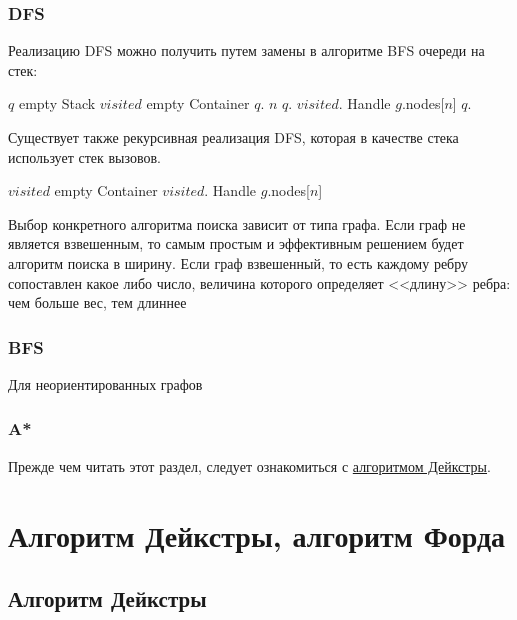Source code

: \subsubsection{DFS}
Реализацию DFS можно получить путем замены в алгоритме BFS очереди на стек:
\begin{algorithmic}
  \State $q$ \asgn empty Stack
  \State $visited$ \asgn empty Container
  \State $q$.
    \State $n$ \asgn $q$.
    \State $visited$.
    \State Handle $g$.nodes[$n$]
        $q$.
      \EndIf
    \EndFor
  \EndWhile
\EndProcedure
\end{algorithmic}

Существует также рекурсивная реализация DFS, которая в качестве стека использует
стек вызовов.
\begin{algorithmic}
\State $visited$ \asgn empty Container
    \State\Return
  \EndIf
  \State $visited$.
  \State Handle $g$.nodes[$n$]
    \State {}
  \EndFor
\EndProcedure
\end{algorithmic}

Выбор конкретного алгоритма поиска зависит от типа графа. Если граф
не является взвешенным, то самым простым и эффективным решением будет
алгоритм поиска в ширину. Если граф взвешенный, то есть каждому ребру
сопоставлен какое либо число, величина которого определяет <<длину>> ребра:
чем больше вес, тем длиннее
\subsubsection{BFS}
Для неориентированных графов 
\subsubsection{A*}

Прежде чем читать этот раздел, следует ознакомиться с \hyperref[sec:dijkstra]{алгоритмом Дейкстры}.
\section{Алгоритм Дейкстры, алгоритм Форда}
\subsection{Алгоритм Дейкстры}
\label{sec:dijkstra}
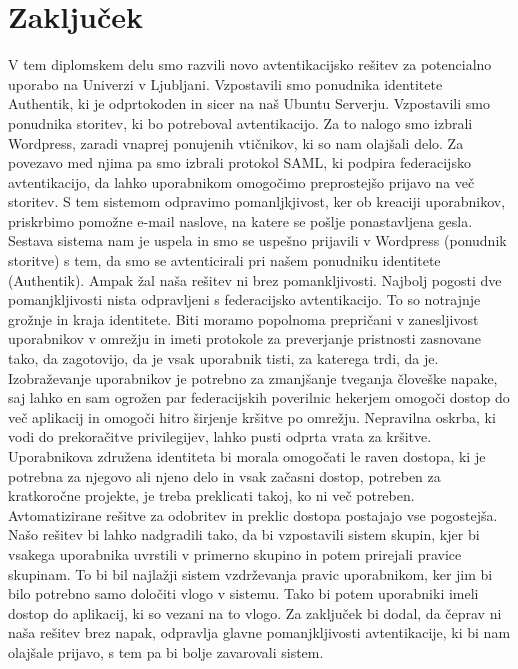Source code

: \documentclass[a4paper,12pt,openright]{book}
\begin{document}
\chapter{Zaključek}

V tem diplomskem delu smo razvili novo avtentikacijsko rešitev za potencialno uporabo na Univerzi v Ljubljani. Vzpostavili smo ponudnika identitete Authentik, ki je odprtokoden in sicer na naš Ubuntu Serverju. Vzpostavili smo ponudnika storitev, ki bo potreboval avtentikacijo. Za to nalogo smo izbrali Wordpress, zaradi vnaprej ponujenih vtičnikov, ki so nam olajšali delo. Za povezavo med njima pa smo izbrali protokol SAML, ki podpira federacijsko avtentikacijo, da lahko uporabnikom omogočimo preprostejšo prijavo na več storitev. 
\newline
S tem sistemom odpravimo pomanljkjivost, ker ob kreaciji uporabnikov, priskrbimo pomožne e-mail naslove, na katere se pošlje ponastavljena gesla. 
\newline
Sestava sistema nam je uspela in smo se uspešno prijavili v Wordpress (ponudnik storitve) s tem, da smo se avtenticirali pri našem ponudniku identitete (Authentik). 
\newline
Ampak žal naša rešitev ni brez pomankljivosti. Najbolj pogosti dve pomanjkljivosti nista odpravljeni s federacijsko avtentikacijo. To so notrajnje grožnje in kraja identitete. Biti moramo popolnoma prepričani v zanesljivost uporabnikov v omrežju in imeti protokole za preverjanje pristnosti zasnovane tako, da zagotovijo, da je vsak uporabnik tisti, za katerega trdi, da je. Izobraževanje uporabnikov je potrebno za zmanjšanje tveganja človeške napake, saj lahko en sam ogrožen par federacijskih poverilnic hekerjem omogoči dostop do več aplikacij in omogoči hitro širjenje kršitve po omrežju.
Nepravilna oskrba, ki vodi do prekoračitve privilegijev, lahko pusti odprta vrata za kršitve. Uporabnikova združena identiteta bi morala omogočati le raven dostopa, ki je potrebna za njegovo ali njeno delo in vsak začasni dostop, potreben za kratkoročne projekte, je treba preklicati takoj, ko ni več potreben. Avtomatizirane rešitve za odobritev in preklic dostopa postajajo vse pogostejša.
\newline
Našo rešitev bi lahko nadgradili tako, da bi vzpostavili sistem skupin, kjer bi vsakega uporabnika uvrstili v primerno skupino in potem prirejali pravice skupinam. To bi bil najlažji sistem vzdrževanja pravic uporabnikom, ker jim bi bilo potrebno samo določiti vlogo v sistemu. Tako bi potem uporabniki imeli dostop do aplikacij, ki so vezani na to vlogo. 
\newline
Za zaključek bi dodal, da čeprav ni naša rešitev brez napak, odpravlja glavne pomanjkljivosti avtentikacije, ki bi nam olajšale prijavo, s tem pa bi bolje zavarovali sistem. 
\end{document}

_ _ _ _ _ _ _

What you are asked to do: Whenever a line of the listing above holds the word "visited", copy that line.

Solution to the problem:
  \State $visited$ \asgn empty Container
    \State $visited$.
\State $visited$ \asgn empty Container
  \State $visited$.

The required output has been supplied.